_WHAT THE TASK REQUIRES_.
Search the entries for lines that contain the word "redes", and report each one found.

*** Begin section ***

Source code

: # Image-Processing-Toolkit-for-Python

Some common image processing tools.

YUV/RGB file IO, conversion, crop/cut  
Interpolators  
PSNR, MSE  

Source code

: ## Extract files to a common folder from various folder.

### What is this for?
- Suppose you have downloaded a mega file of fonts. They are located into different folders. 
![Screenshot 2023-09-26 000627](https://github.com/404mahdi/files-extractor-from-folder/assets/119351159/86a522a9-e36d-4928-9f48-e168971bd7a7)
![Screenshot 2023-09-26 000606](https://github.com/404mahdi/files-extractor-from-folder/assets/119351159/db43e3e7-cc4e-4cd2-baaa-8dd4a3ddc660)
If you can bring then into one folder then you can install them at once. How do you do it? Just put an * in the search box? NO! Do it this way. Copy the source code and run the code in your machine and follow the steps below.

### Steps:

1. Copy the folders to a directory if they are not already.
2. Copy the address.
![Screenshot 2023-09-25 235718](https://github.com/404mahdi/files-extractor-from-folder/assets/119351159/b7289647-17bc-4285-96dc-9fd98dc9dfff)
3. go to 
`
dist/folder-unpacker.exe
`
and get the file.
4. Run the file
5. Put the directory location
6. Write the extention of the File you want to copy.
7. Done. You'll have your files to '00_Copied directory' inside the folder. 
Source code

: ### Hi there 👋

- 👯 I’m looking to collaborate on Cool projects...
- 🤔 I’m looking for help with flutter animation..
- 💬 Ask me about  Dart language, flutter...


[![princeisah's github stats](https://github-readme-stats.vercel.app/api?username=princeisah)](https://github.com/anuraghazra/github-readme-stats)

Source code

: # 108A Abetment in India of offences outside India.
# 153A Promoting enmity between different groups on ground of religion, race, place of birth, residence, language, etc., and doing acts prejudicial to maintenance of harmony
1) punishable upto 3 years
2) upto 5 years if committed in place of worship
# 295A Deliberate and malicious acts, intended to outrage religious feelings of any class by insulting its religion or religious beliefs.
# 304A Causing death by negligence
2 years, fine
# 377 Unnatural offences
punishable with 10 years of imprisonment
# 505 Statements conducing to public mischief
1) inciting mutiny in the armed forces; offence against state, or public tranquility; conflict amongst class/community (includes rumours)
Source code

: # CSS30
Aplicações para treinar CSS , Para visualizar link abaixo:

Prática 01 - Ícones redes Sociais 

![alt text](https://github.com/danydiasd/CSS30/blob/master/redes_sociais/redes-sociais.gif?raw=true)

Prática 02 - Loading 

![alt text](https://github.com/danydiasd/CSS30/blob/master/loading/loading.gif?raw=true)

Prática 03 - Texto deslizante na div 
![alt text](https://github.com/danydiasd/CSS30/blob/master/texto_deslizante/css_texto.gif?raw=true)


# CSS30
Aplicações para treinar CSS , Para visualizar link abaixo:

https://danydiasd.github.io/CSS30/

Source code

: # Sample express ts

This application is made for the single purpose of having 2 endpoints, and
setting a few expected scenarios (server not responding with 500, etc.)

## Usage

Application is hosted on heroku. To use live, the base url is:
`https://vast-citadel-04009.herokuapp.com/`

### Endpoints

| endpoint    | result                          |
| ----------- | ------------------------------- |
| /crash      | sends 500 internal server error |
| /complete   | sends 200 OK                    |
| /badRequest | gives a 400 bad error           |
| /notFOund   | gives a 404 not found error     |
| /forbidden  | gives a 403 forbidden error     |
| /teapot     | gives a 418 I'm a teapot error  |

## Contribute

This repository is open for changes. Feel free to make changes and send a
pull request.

*** End section ***

_WRITTEN ANSWER_.
Prática 01 - Ícones redes Sociais 
![alt text](https://github.com/danydiasd/CSS30/blob/master/redes_sociais/redes-sociais.gif?raw=true)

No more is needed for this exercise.